From now on, the DirectML library also works on the Hexagon NPU inside the Snapdragon X Elite that powers Arm-based Windows laptops. DirectML is to machine learning applications what DirectX has long been to graphics solutions: an abstraction layer to easily accelerate specific workloads through hardware.
DirectML expansion
DirectML already worked on Intel and AMD’s x86-based NPUs. With DirectML’s API layer now expanded to the Qualcomm offering, it looks like developers can optimize their AI tasks for Arm without too much trouble. The much-discussed TOPS number, the favoured yardstick for pm=devoce AI performance, will soon be very similar for Intel, AMD and Qualcomm. Once Intel launches Lunar Lake, all three chip companies will be above the 40 TOPS benchmark Microsoft deems necessary for a Copilot+ PC.

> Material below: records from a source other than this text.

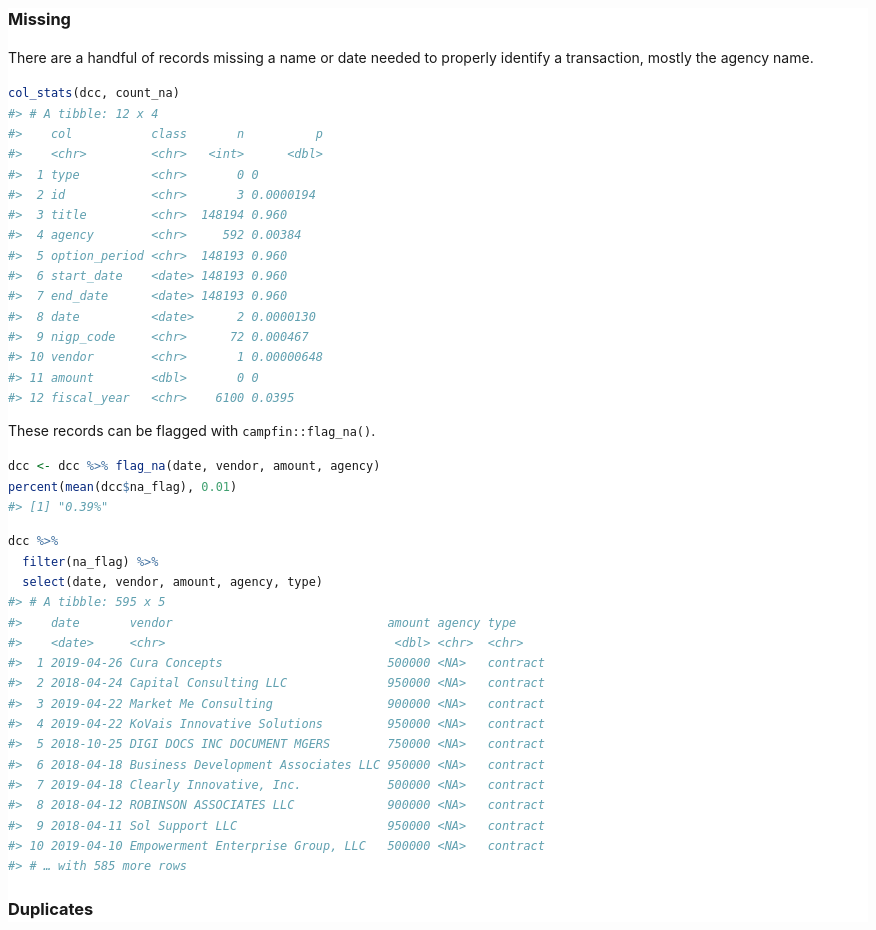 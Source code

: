 ### Missing

There are a handful of records missing a name or date needed to properly
identify a transaction, mostly the agency name.

``` r
col_stats(dcc, count_na)
#> # A tibble: 12 x 4
#>    col           class       n          p
#>    <chr>         <chr>   <int>      <dbl>
#>  1 type          <chr>       0 0         
#>  2 id            <chr>       3 0.0000194 
#>  3 title         <chr>  148194 0.960     
#>  4 agency        <chr>     592 0.00384   
#>  5 option_period <chr>  148193 0.960     
#>  6 start_date    <date> 148193 0.960     
#>  7 end_date      <date> 148193 0.960     
#>  8 date          <date>      2 0.0000130 
#>  9 nigp_code     <chr>      72 0.000467  
#> 10 vendor        <chr>       1 0.00000648
#> 11 amount        <dbl>       0 0         
#> 12 fiscal_year   <chr>    6100 0.0395
```

These records can be flagged with `campfin::flag_na()`.

``` r
dcc <- dcc %>% flag_na(date, vendor, amount, agency)
percent(mean(dcc$na_flag), 0.01)
#> [1] "0.39%"
```

``` r
dcc %>% 
  filter(na_flag) %>% 
  select(date, vendor, amount, agency, type)
#> # A tibble: 595 x 5
#>    date       vendor                              amount agency type    
#>    <date>     <chr>                                <dbl> <chr>  <chr>   
#>  1 2019-04-26 Cura Concepts                       500000 <NA>   contract
#>  2 2018-04-24 Capital Consulting LLC              950000 <NA>   contract
#>  3 2019-04-22 Market Me Consulting                900000 <NA>   contract
#>  4 2019-04-22 KoVais Innovative Solutions         950000 <NA>   contract
#>  5 2018-10-25 DIGI DOCS INC DOCUMENT MGERS        750000 <NA>   contract
#>  6 2018-04-18 Business Development Associates LLC 950000 <NA>   contract
#>  7 2019-04-18 Clearly Innovative, Inc.            500000 <NA>   contract
#>  8 2018-04-12 ROBINSON ASSOCIATES LLC             900000 <NA>   contract
#>  9 2018-04-11 Sol Support LLC                     950000 <NA>   contract
#> 10 2019-04-10 Empowerment Enterprise Group, LLC   500000 <NA>   contract
#> # … with 585 more rows
```

### Duplicates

These specifications will eventually run software such as Windows Recall. This AI feature allows users to retrieve snapshots from their own PC usage. Although Recall will be reintroduced soon, it was immediately controversial because of the privacy and security implications of a computer recording and saving your screen every few seconds.
Support for developers?
Any announcement about a further rollout of Arm-based Windows support is welcome. Since Microsoft and Qualcomm made a big splash around the launch of Copilot+ PCs in June, the attitude of both parties has been anything but proactive. For example, things have been quiet for several months around dev kits for Snapdragon X Elite systems. Developers are struggling to get their hands on them.
The severity of this problem varies. After all, x86 apps do in fact still run on Snapdragon chips apart from various video games and some niche solutions. Prism, the emulation layer that runs x86 applications on Arm-based Windows PCs is claimed to be as good as Apple’s famous Rosetta. The latter enabled Apple to move fairly gracefully from Intel’s x86 chips to its own Arm-based M processors. Rosetta was really a powerhouse back then, too: non-optimized applications still ran faster on Apple Silicon than on Intel hardware in Macs that had come out months earlier.
The same is not true of Prism. XDA showed the performance loss during a benchmark of the AI Denoise feature in Adobe Lightroom Classic. Whereas Intel x86 chips took anywhere from half a minute to just under four minutes, the Snapdragon X Elite only completed the test after ten (!) minutes. Things like native DirectML support are thus really needed.